检查字典中是否已经存在两个数字作为一个键（Python）

Question

I'm trying to store the LCM of two numbers in a dictionary to perform the calculation only if it has not been completed yet aka is already stored in the dictionary. I take the numbers a and b as key and try to check in my code if they already exist as key. Exactly there it fails with me, because I don't know, how I should define the two numbers as a key. It should not matter if a=7 , b=8 or a=8 and b=7. Thanks for the help! The exact position is marked in the code

a = int(input("Give A: "))
b = int(input("Give B: "))

dic = {}





while a != 0 and b != 0:

#my problem is here!
    
    if (a,b)in dic.keys():
        print("Found in dictionary!")
        print("LCM for ", a, " and ", b, " is ", dic[a,b])
        
        a = int(input("Give A: "))
        b = int(input("Give B: "))
        
   # choose the greater number
   
   
   
    else:
        if a > b:
            greater = a
        else:
            greater = b

        while(True):
            if((greater % a == 0) and (greater % b == 0)):
                lcm = greater
                #adding lcm to dic with the keys a and b
                dic[a,b] = (lcm)
                print ("Not found in dictionary!")
                print("LCM for ", a, " and ", b, " is ", dic[a,b])
                break
                
            else:           
                greater += 1
                
        a = int(input("Give A: "))
        b = int(input("Give B: "))
        
    
        
print ("Terminated + the values added so far were: " , dic)

Answer 1

If you want to compare collections where order doesn't matter, a set is usually what you want. set(a, b) is equal to set(b, a)

However, sets are unhashable types, so you won't be able to use them as dictionary keys. Instead, you can use a frozenset, which will work the same, but its immutable. Because it is immutable, it will be a hashable type, and can be used as a dictionary key.

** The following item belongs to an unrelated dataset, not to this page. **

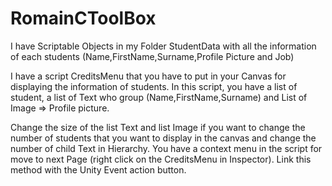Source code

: # RomainCToolBox

I have Scriptable Objects in my Folder StudentData with all the information of each students (Name,FirstName,Surname,Profile Picture and Job)

I have a script CreditsMenu that you have to put in your Canvas for displaying the information of students. In this script, you have a list of student, a list of Text who group (Name,FirstName,Surname) and List of Image => Profile picture.

Change the size of the list Text and list Image if you want to change the number of students that you want to display in the canvas and change the number of child Text in Hierarchy. You have a context menu in the script for move to next Page (right click on the CreditsMenu in Inspector). Link this method with the Unity Event action button.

https://docs.python.org/3/library/stdtypes.html#frozenset

Note that this will be slightly weird if a == b. Sets only store unique values, so set(5, 5) will be equal to set(5). This will still be mathematically correct in your use case, since lcm(5, 5) is the same as lcm(5), but its something to keep in mind if eg. The number of elements in the collection is relevant

Answer 2

I think the best way of storing data will be in list. If you are not forced to use dictionary in some way, just don't. Put dict away in this case. You don't need to have variable a and b as key. Just simple create a nested list (eg data = [[7, 8, 56], [6, 5, 30]] ).

First create variable where you will be storing input data. Then, if variable does not contain new input simply add it in a format [a, b, lcm] .

a = int(input("Give A: "))
b = int(input("Give B: "))

data = []

while a != 0 and b != 0:

    match = False   
    for item in data:   # iterate list

        if item[0] == a and item[1] == b:   # if match, store lcm
            match = item[2]
            break
    
    if match:
        print("Found in dictionary!")
        print("LCM for ", a, " and ", b, " is ", match)
        
        a = int(input("Give A: "))
        b = int(input("Give B: "))
        

    else:
        if a > b:
            greater = a
        else:
            greater = b

        while(True):
            if((greater % a == 0) and (greater % b == 0)):
                lcm = greater
                data.append([a, b, lcm])    # Append to the list

                print("Not found in dictionary!")
                print("LCM for ", a, " and ", b, " is ", lcm)
                break
                
            else:           
                greater += 1
                
        a = int(input("Give A: "))
        b = int(input("Give B: "))
        
    
        
print ("Terminated + the values added so far were: " , data)

Hope it helped!

Answer 3

Dunno the best answer, but I'd suggest using a dict subclass for this. Something like this:

class SortedTupleDict(dict):

    def __setitem__(self, key, value):
        super().__setitem__(tuple(sorted(key)), value)

    def __getitem__(self, item):
        return super().__getitem__(tuple(sorted(item)))

    def __contains__(self, item):
        return super().__contains__(tuple(sorted(item)))


d = SortedTupleDict()
d[(3, 1)] = 'test'
print(d)  # {(1, 3): 'test'}

# True
assert d[(3, 1)] == d[(1, 3)] == 'test'
assert (3, 1) in d

What it's doing here is sorting the elements in the tuple from lowest to highest, so (4, 1, 2) is stored as (1, 2, 4) . Then when retrieving an item by a key, it sorts the tuple and then looks it up in the dict object.